Under the current Land Development Code, chickens are illegal in residentially-zoned neighborhoods, a county planning official has told The Herald.
But next week, commissioners are slated to review the code as part of a larger update, and CLUCK members would like to see included new rules allowing chickens, they said. Kluson said the pro-chicken faction has slated a strategy meeting for 6 p.m. tonight at the Palmetto Branch Library, 923 6th St. W., Palmetto, Kluson said.
The Holmes Beach City Commission is slated to consider an ordinance tonight that would address the same issue, city officials said Monday.
The cities of Sarasota and Palmetto both allow it, under certain circumstances, and their rules have been forwarded to Manatee commissioners for study.
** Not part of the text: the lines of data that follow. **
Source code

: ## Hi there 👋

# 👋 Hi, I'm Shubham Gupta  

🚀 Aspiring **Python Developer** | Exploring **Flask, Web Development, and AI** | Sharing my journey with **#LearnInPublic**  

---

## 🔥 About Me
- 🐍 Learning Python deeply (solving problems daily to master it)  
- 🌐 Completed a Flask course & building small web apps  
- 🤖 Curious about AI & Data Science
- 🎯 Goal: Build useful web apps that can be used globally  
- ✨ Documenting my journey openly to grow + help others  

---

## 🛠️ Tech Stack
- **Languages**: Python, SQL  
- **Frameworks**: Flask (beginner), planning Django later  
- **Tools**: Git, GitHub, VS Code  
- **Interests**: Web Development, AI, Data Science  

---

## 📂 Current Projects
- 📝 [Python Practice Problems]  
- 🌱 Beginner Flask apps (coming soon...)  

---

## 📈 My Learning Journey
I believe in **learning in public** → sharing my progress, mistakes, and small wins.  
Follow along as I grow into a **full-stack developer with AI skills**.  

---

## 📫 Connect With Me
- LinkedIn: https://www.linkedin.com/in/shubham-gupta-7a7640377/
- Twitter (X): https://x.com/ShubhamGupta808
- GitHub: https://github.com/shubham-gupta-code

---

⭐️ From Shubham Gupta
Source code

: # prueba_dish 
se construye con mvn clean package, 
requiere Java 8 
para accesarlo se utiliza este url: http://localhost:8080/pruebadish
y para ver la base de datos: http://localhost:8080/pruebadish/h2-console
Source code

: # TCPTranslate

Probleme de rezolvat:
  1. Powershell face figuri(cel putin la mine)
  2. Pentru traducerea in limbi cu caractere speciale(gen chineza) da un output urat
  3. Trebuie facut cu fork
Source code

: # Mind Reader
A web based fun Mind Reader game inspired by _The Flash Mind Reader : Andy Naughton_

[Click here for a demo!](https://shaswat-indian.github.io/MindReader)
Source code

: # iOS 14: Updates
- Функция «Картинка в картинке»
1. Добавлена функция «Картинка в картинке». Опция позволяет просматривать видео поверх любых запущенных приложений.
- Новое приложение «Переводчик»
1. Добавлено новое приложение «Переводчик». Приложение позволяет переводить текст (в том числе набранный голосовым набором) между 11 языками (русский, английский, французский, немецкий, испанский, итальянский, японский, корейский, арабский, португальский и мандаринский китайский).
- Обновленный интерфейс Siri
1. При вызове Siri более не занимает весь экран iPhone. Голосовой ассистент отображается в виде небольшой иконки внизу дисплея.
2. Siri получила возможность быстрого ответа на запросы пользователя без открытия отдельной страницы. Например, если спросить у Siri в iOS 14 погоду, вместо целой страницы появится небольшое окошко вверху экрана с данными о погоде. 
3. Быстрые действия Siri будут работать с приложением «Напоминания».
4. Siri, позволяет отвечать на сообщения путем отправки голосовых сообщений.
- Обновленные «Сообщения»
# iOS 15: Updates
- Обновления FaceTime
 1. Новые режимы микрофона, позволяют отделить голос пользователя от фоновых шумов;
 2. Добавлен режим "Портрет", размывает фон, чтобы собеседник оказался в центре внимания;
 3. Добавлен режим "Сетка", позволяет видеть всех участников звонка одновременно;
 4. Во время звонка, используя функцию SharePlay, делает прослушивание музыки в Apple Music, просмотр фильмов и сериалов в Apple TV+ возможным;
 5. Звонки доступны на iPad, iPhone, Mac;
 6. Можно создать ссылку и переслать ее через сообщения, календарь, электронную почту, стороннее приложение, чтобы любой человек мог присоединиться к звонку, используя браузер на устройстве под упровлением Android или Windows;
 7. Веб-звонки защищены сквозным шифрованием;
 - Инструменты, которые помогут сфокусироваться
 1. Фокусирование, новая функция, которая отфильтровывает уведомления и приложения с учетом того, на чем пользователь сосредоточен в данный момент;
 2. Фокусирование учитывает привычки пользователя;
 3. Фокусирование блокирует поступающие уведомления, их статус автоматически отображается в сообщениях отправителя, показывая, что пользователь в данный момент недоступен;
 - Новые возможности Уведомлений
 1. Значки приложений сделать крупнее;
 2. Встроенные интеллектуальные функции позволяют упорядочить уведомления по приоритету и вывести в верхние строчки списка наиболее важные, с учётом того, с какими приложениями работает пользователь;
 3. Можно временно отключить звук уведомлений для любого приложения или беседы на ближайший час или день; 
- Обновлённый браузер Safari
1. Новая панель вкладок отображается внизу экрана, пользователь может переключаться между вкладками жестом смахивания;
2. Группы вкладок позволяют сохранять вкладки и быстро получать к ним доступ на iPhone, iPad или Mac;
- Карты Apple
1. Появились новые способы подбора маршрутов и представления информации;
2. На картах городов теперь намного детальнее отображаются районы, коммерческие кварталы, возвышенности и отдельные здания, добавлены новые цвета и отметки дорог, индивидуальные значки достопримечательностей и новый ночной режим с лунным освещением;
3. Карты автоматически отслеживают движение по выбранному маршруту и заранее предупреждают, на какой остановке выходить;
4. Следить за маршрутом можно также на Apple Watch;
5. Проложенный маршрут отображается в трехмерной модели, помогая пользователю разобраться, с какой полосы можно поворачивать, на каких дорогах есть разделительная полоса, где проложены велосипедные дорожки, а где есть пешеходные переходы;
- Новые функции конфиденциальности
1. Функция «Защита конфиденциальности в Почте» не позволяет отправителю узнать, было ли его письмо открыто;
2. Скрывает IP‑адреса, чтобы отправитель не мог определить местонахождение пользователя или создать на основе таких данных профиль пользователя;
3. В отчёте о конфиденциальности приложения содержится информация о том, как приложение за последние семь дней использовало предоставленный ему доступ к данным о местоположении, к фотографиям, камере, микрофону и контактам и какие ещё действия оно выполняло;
"They're all around us, but we're not making much headway," said proponent Vicki Jarratt, a Bradenton resident and a member of CLUCK, referring to other governmental bodies that have recently passed such ordinances.
Two years ago, Sarasota County approved such an ordinance, and now, many residents own hens, said Jono Miller, a founder of the Sarasota chapter of CLUCK.
No roosters are allowed, and the hens must be confined in a coop; he said, adding, "They can't wander out into the yard."
The yolk from eggs laid by such chickens is darker orange, and stands up more than those bought in a store, Miller said.
"I have four hens," he said, adding that they lay three or four delicious eggs a day.
"I can't prove they taste better," he said of the eggs. "But all the neighbors I give them to appreciate them and think they're better than store-bought."